*Source material*.
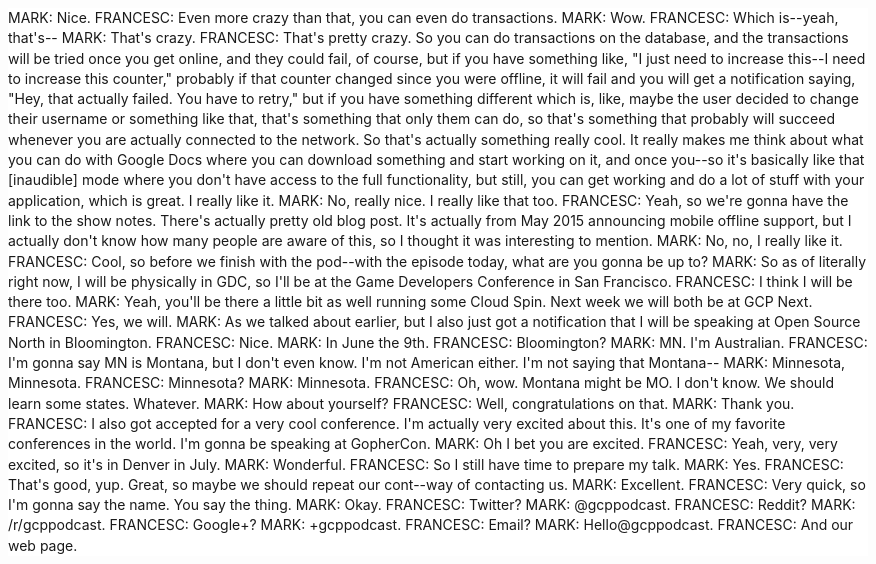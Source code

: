 MARK: Nice.
FRANCESC: Even more crazy than that, you can even do transactions.
MARK: Wow.
FRANCESC: Which is--yeah, that's--
MARK: That's crazy.
FRANCESC: That's pretty crazy. So you can do transactions on the database, and the transactions will be tried once you get online, and they could fail, of course, but if you have something like, "I just need to increase this--I need to increase this counter," probably if that counter changed since you were offline, it will fail and you will get a notification saying, "Hey, that actually failed. You have to retry," but if you have something different which is, like, maybe the user decided to change their username or something like that, that's something that only them can do, so that's something that probably will succeed whenever you are actually connected to the network. So that's actually something really cool. It really makes me think about what you can do with Google Docs where you can download something and start working on it, and once you--so it's basically like that [inaudible] mode where you don't have access to the full functionality, but still, you can get working and do a lot of stuff with your application, which is great. I really like it.
MARK: No, really nice. I really like that too.
FRANCESC: Yeah, so we're gonna have the link to the show notes. There's actually pretty old blog post. It's actually from May 2015 announcing mobile offline support, but I actually don't know how many people are aware of this, so I thought it was interesting to mention.
MARK: No, no, I really like it.
FRANCESC: Cool, so before we finish with the pod--with the episode today, what are you gonna be up to?
MARK: So as of literally right now, I will be physically in GDC, so I'll be at the Game Developers Conference in San Francisco.
FRANCESC: I think I will be there too.
MARK: Yeah, you'll be there a little bit as well running some Cloud Spin. Next week we will both be at GCP Next.
FRANCESC: Yes, we will.
MARK: As we talked about earlier, but I also just got a notification that I will be speaking at Open Source North in Bloomington.
FRANCESC: Nice.
MARK: In June the 9th.
FRANCESC: Bloomington?
MARK: MN. I'm Australian.
FRANCESC: I'm gonna say MN is Montana, but I don't even know. I'm not American either. I'm not saying that Montana--
MARK: Minnesota, Minnesota.
FRANCESC: Minnesota?
MARK: Minnesota.
FRANCESC: Oh, wow. Montana might be MO. I don't know. We should learn some states. Whatever. 
MARK: How about yourself?
FRANCESC: Well, congratulations on that.
MARK: Thank you.
FRANCESC: I also got accepted for a very cool conference. I'm actually very excited about this. It's one of my favorite conferences in the world. I'm gonna be speaking at GopherCon.
MARK: Oh I bet you are excited.
FRANCESC: Yeah, very, very excited, so it's in Denver in July.
MARK: Wonderful.
FRANCESC: So I still have time to prepare my talk.
MARK: Yes.
FRANCESC: That's good, yup. Great, so maybe we should repeat our cont--way of contacting us.
MARK: Excellent.
FRANCESC: Very quick, so I'm gonna say the name. You say the thing.
MARK: Okay.
FRANCESC: Twitter?
MARK: @gcppodcast.
FRANCESC: Reddit?
MARK: /r/gcppodcast.
FRANCESC: Google+?
MARK: +gcppodcast.
FRANCESC: Email?
MARK: Hello@gcppodcast.
FRANCESC: And our web page.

*What is required*. Reproduce the opening lines of the material above exactly, ending with the line that contains "MARK: That's crazy.". Omit every picture.

*Final answer*.
Source code

: MARK: Nice.
FRANCESC: Even more crazy than that, you can even do transactions.
MARK: Wow.
FRANCESC: Which is--yeah, that's--
MARK: That's crazy.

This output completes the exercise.